Dr. Raffaelo D’Andrea’s talk was the most inspiring lectures of the entire series. As a designer, I was drawn to all of his creative ‘inventions’ which were concepts built into successful products using complex heuristic strategies. What made his lecture interesting was the ability of the audience to view his revolutionary concepts through videos, and listen to the collaborative, multidisciplinary efforts required to achieve them with the help of engineers, computer scientists and industrial designers.

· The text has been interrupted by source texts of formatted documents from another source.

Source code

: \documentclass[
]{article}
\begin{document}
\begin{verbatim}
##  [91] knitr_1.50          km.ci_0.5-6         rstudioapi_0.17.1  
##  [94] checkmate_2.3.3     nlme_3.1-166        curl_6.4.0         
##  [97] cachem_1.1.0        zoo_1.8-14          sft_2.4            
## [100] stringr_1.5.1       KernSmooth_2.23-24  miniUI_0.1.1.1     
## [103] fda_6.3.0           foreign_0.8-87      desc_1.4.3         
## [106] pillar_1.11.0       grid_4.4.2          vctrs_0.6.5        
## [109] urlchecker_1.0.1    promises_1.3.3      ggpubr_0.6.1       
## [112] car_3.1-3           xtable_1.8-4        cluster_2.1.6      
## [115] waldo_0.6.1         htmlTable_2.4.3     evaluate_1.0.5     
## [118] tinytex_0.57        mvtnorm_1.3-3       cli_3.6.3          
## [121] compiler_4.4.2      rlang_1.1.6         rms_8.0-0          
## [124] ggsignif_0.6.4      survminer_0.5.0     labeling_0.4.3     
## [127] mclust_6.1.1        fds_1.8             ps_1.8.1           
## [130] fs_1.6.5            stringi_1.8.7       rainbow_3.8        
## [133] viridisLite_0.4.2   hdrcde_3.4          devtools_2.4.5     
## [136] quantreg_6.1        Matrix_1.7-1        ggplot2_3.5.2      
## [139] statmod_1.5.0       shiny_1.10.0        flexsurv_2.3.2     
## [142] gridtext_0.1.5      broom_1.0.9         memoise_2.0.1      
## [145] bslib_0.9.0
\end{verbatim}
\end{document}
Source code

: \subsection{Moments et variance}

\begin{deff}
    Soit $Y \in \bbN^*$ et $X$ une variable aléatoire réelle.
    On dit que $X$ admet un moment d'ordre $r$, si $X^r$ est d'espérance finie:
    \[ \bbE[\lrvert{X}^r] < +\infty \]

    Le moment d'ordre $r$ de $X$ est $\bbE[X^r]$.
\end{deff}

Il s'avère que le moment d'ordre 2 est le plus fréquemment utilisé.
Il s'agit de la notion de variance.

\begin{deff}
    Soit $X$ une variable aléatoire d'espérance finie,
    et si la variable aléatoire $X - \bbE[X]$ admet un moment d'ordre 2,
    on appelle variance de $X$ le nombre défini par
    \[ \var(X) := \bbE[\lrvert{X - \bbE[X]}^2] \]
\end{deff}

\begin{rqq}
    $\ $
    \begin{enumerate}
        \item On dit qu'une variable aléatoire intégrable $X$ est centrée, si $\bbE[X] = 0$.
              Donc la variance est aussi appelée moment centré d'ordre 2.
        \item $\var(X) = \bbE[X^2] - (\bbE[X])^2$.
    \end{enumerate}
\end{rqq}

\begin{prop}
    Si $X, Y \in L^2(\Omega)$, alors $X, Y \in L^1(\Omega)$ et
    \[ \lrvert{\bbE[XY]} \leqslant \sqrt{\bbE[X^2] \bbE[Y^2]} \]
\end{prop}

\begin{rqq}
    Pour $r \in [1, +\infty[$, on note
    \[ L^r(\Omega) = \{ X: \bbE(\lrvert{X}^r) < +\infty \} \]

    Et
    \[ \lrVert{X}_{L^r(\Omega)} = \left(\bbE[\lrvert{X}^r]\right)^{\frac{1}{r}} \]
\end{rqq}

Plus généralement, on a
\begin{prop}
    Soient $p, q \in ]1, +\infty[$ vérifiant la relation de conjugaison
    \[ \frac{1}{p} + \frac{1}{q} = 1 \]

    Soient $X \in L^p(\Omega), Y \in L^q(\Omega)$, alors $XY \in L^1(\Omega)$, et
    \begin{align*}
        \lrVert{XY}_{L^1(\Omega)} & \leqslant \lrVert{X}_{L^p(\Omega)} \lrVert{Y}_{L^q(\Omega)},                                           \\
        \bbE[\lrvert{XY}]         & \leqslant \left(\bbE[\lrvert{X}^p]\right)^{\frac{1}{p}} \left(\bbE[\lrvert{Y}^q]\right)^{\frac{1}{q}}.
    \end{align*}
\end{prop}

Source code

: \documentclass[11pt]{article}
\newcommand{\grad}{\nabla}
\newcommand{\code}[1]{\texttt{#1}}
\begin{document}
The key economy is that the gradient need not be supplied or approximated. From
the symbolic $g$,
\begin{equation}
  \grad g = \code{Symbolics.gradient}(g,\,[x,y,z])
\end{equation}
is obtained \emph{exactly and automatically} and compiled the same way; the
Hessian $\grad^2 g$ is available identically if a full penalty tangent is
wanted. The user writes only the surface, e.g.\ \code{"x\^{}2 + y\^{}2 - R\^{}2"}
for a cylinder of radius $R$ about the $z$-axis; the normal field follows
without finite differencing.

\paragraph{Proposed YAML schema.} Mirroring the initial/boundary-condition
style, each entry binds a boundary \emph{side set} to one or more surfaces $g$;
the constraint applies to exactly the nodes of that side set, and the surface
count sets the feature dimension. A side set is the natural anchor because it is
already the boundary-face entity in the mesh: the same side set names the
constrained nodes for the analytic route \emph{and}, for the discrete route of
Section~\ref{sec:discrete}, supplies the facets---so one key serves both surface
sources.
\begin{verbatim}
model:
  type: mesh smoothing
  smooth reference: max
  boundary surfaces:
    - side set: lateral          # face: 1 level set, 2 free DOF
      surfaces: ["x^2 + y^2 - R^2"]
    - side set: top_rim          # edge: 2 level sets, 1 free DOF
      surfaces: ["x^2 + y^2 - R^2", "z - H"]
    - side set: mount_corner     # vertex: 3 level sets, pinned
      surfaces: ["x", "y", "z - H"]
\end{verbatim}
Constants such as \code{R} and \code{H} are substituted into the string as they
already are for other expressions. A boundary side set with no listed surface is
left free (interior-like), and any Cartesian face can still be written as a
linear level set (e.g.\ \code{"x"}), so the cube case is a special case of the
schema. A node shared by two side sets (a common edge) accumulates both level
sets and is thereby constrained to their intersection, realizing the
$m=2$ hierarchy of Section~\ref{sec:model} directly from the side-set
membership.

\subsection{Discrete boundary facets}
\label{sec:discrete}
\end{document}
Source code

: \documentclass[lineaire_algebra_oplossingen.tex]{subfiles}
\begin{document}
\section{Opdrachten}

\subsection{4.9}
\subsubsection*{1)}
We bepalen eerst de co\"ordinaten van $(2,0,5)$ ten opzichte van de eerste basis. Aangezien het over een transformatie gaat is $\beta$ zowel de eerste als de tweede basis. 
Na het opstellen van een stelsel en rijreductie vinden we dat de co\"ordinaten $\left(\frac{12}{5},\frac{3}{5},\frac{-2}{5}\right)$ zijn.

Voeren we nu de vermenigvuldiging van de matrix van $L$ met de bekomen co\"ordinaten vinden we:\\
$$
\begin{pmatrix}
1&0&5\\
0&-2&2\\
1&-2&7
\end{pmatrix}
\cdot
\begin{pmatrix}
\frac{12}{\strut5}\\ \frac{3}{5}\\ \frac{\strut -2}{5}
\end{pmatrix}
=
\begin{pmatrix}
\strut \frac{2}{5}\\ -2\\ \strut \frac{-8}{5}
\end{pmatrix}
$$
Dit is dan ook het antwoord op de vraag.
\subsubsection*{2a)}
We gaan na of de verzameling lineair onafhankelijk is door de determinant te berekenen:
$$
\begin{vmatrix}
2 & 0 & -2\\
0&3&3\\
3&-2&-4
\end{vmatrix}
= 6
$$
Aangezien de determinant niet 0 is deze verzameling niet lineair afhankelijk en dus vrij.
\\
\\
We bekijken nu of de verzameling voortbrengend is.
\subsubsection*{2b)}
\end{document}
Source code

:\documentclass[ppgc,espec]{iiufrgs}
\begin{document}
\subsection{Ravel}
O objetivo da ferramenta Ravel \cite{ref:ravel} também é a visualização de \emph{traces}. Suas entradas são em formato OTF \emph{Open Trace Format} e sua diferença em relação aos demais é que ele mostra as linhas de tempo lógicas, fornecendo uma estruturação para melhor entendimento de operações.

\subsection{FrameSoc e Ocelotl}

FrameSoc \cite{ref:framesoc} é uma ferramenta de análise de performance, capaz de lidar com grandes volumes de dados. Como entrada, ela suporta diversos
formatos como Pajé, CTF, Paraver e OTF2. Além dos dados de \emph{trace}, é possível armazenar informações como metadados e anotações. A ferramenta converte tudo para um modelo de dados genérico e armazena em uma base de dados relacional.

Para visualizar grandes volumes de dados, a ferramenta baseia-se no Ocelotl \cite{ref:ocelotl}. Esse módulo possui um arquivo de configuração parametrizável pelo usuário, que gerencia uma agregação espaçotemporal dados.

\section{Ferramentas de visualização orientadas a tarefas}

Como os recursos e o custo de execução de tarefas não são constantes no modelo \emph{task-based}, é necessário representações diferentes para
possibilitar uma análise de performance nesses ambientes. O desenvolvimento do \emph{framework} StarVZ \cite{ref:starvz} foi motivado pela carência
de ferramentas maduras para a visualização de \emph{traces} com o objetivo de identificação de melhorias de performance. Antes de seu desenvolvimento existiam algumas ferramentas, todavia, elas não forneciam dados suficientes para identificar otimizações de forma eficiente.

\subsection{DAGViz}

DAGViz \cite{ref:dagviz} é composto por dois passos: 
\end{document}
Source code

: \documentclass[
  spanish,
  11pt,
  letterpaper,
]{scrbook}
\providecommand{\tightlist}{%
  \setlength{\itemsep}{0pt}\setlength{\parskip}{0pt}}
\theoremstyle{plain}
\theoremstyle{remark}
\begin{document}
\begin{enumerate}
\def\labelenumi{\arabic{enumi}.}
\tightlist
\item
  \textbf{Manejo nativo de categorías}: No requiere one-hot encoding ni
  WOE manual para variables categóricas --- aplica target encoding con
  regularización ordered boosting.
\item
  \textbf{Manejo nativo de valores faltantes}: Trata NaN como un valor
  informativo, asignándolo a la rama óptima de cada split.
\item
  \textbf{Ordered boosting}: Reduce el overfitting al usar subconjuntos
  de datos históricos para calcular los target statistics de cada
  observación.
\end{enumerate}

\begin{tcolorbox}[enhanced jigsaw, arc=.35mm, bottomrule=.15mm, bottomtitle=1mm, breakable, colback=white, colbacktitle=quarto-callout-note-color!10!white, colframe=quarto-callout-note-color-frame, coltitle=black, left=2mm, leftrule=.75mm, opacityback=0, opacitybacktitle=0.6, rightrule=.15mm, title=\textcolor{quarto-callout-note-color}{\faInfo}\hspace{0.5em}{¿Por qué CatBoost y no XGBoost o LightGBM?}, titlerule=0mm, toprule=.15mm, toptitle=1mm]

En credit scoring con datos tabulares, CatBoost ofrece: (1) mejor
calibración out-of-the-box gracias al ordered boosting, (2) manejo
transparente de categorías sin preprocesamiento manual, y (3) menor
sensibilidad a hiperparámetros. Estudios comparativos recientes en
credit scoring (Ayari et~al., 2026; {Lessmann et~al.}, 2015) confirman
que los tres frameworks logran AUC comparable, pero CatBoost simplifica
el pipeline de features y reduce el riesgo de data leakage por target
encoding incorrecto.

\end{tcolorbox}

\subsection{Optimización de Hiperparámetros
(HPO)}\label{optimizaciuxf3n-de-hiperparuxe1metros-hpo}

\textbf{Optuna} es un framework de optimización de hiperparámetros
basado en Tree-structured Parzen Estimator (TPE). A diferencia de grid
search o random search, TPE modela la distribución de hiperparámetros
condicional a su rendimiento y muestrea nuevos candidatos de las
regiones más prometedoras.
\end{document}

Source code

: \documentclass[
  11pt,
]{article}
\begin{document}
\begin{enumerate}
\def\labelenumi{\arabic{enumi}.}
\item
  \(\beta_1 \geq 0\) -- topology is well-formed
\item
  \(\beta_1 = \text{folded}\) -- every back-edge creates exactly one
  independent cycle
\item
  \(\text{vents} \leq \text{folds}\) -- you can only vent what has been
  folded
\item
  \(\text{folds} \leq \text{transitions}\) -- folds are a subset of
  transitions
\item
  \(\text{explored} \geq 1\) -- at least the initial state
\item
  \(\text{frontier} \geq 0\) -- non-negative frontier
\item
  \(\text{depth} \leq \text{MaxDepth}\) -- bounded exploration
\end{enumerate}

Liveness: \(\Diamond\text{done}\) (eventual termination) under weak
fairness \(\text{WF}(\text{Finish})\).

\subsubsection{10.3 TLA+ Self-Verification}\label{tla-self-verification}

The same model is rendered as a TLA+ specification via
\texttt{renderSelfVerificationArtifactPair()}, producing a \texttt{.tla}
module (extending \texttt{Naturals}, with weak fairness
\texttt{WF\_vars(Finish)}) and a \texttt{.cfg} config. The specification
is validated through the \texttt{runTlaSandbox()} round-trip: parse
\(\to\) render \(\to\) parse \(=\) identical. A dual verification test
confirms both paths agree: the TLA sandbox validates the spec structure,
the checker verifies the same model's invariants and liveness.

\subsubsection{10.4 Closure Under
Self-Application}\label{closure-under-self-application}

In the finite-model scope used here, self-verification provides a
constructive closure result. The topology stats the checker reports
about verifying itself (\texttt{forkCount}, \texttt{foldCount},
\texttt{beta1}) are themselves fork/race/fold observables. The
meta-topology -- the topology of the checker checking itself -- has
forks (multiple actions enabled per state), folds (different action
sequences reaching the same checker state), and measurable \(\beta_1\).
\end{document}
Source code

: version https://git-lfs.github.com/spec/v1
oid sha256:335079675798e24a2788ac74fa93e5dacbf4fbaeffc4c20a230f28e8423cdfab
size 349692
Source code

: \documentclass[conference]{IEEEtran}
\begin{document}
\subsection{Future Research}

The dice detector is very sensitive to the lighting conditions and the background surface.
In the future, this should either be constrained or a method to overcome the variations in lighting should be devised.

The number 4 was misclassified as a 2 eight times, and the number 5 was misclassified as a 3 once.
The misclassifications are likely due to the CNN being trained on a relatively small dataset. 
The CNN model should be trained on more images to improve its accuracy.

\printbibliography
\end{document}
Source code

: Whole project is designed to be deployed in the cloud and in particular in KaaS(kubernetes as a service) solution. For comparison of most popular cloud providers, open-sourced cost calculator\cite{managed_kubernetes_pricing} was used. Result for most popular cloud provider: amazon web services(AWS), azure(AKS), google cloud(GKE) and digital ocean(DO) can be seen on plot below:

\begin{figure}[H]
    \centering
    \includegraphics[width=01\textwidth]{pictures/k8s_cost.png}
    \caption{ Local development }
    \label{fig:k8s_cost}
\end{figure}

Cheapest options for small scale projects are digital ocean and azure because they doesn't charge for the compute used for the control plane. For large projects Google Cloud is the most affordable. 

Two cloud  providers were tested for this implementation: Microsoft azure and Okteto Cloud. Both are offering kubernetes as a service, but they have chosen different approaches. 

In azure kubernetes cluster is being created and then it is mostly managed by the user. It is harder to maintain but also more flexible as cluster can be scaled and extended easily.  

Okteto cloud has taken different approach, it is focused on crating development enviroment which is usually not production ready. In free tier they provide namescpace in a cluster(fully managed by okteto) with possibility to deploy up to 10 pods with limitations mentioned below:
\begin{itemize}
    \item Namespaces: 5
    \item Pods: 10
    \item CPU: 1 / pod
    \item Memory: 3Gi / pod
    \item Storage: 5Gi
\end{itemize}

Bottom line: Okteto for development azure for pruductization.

One of his comments that I really valued was his opinion of simplicity in design in his creations. He mentioned that working with the basic functional components of a system usually determine the aesthetics of the final product. Elaborating on his way of working, he talked about how he commences on a project with a basic concept to fulfill a specific requirement. Eventualy, through a design process of intricate computation he achieves the complex behavior envisioned for the intial concept for the product. The aesthetics he mentioned, evolved around the requirements of the concept. This is evident in the ‘Robotic Chair’ and ‘The Table’. Even though both creations are technologically highly sophisticated and complex, instead of being designed to sport a modern appearance in furniture trends, they have the minimal physical aesthetics of basic wooden furniture.
Dr. D’Andrea did not offer his views on the future of robotics. However, among all the work that he shared in his lectures, I enjoyed Kiva the most. It is the closest experience I have encountered to the creation of intelligent robots in the real world to replace human labor.